(Pictures paired with source code)
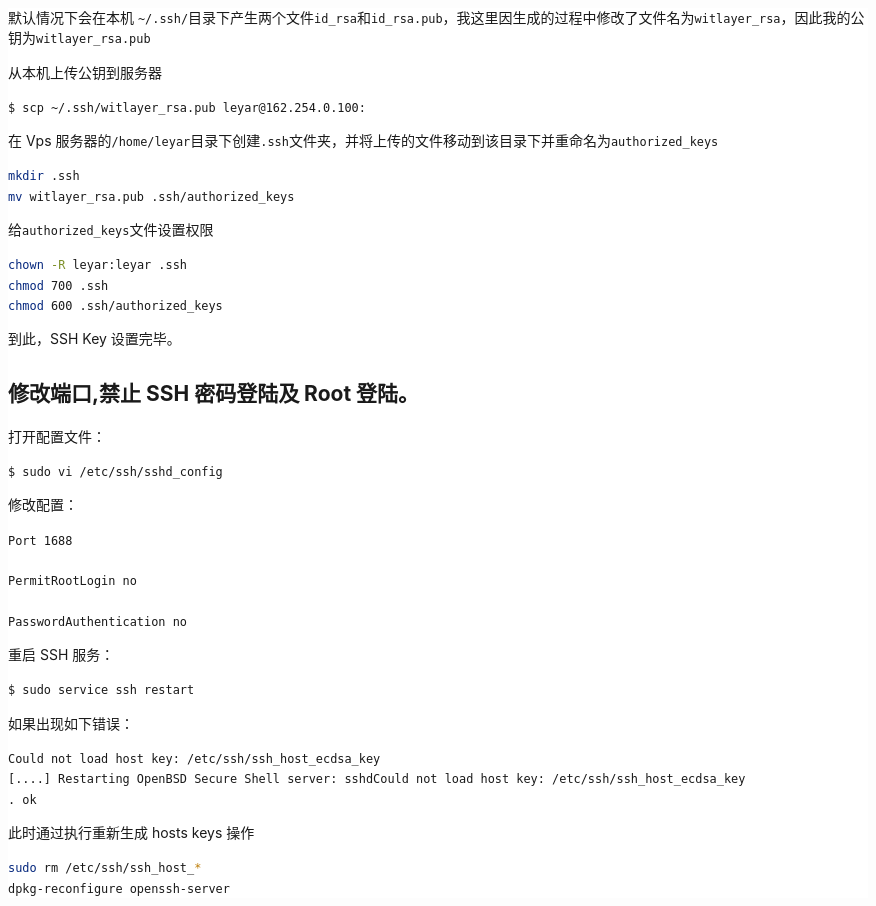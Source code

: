 默认情况下会在本机 `~/.ssh/`目录下产生两个文件`id_rsa`和`id_rsa.pub`，我这里因生成的过程中修改了文件名为`witlayer_rsa`，因此我的公钥为`witlayer_rsa.pub`

从本机上传公钥到服务器
```
$ scp ~/.ssh/witlayer_rsa.pub leyar@162.254.0.100:
```

在 Vps 服务器的`/home/leyar`目录下创建`.ssh`文件夹，并将上传的文件移动到该目录下并重命名为`authorized_keys`
```bash
mkdir .ssh
mv witlayer_rsa.pub .ssh/authorized_keys
```

给`authorized_keys`文件设置权限
```bash
chown -R leyar:leyar .ssh
chmod 700 .ssh
chmod 600 .ssh/authorized_keys
```

到此，SSH Key 设置完毕。

修改端口,禁止 SSH 密码登陆及 Root 登陆。
-----------------------------

打开配置文件：
```bash
$ sudo vi /etc/ssh/sshd_config
```

修改配置：
```
Port 1688

PermitRootLogin no

PasswordAuthentication no
```

重启 SSH 服务：
```bash
$ sudo service ssh restart
```

如果出现如下错误：
 ```
Could not load host key: /etc/ssh/ssh_host_ecdsa_key
[....] Restarting OpenBSD Secure Shell server: sshdCould not load host key: /etc/ssh/ssh_host_ecdsa_key
. ok 
```

此时通过执行重新生成 hosts keys 操作
```bash
sudo rm /etc/ssh/ssh_host_*
dpkg-reconfigure openssh-server
```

> [Required action]
Omitting all pictures, reproduce the records above in their entirety.

> [Your solution]
Source code

: 默认情况下会在本机 `~/.ssh/`目录下产生两个文件`id_rsa`和`id_rsa.pub`，我这里因生成的过程中修改了文件名为`witlayer_rsa`，因此我的公钥为`witlayer_rsa.pub`

从本机上传公钥到服务器
```
$ scp ~/.ssh/witlayer_rsa.pub leyar@162.254.0.100:
```

在 Vps 服务器的`/home/leyar`目录下创建`.ssh`文件夹，并将上传的文件移动到该目录下并重命名为`authorized_keys`
```bash
mkdir .ssh
mv witlayer_rsa.pub .ssh/authorized_keys
```

给`authorized_keys`文件设置权限
```bash
chown -R leyar:leyar .ssh
chmod 700 .ssh
chmod 600 .ssh/authorized_keys
```

到此，SSH Key 设置完毕。

修改端口,禁止 SSH 密码登陆及 Root 登陆。
-----------------------------

打开配置文件：
```bash
$ sudo vi /etc/ssh/sshd_config
```

修改配置：
```
Port 1688

PermitRootLogin no

PasswordAuthentication no
```

重启 SSH 服务：
```bash
$ sudo service ssh restart
```

如果出现如下错误：
 ```
Could not load host key: /etc/ssh/ssh_host_ecdsa_key
[....] Restarting OpenBSD Secure Shell server: sshdCould not load host key: /etc/ssh/ssh_host_ecdsa_key
. ok 
```

此时通过执行重新生成 hosts keys 操作
```bash
sudo rm /etc/ssh/ssh_host_*
dpkg-reconfigure openssh-server
```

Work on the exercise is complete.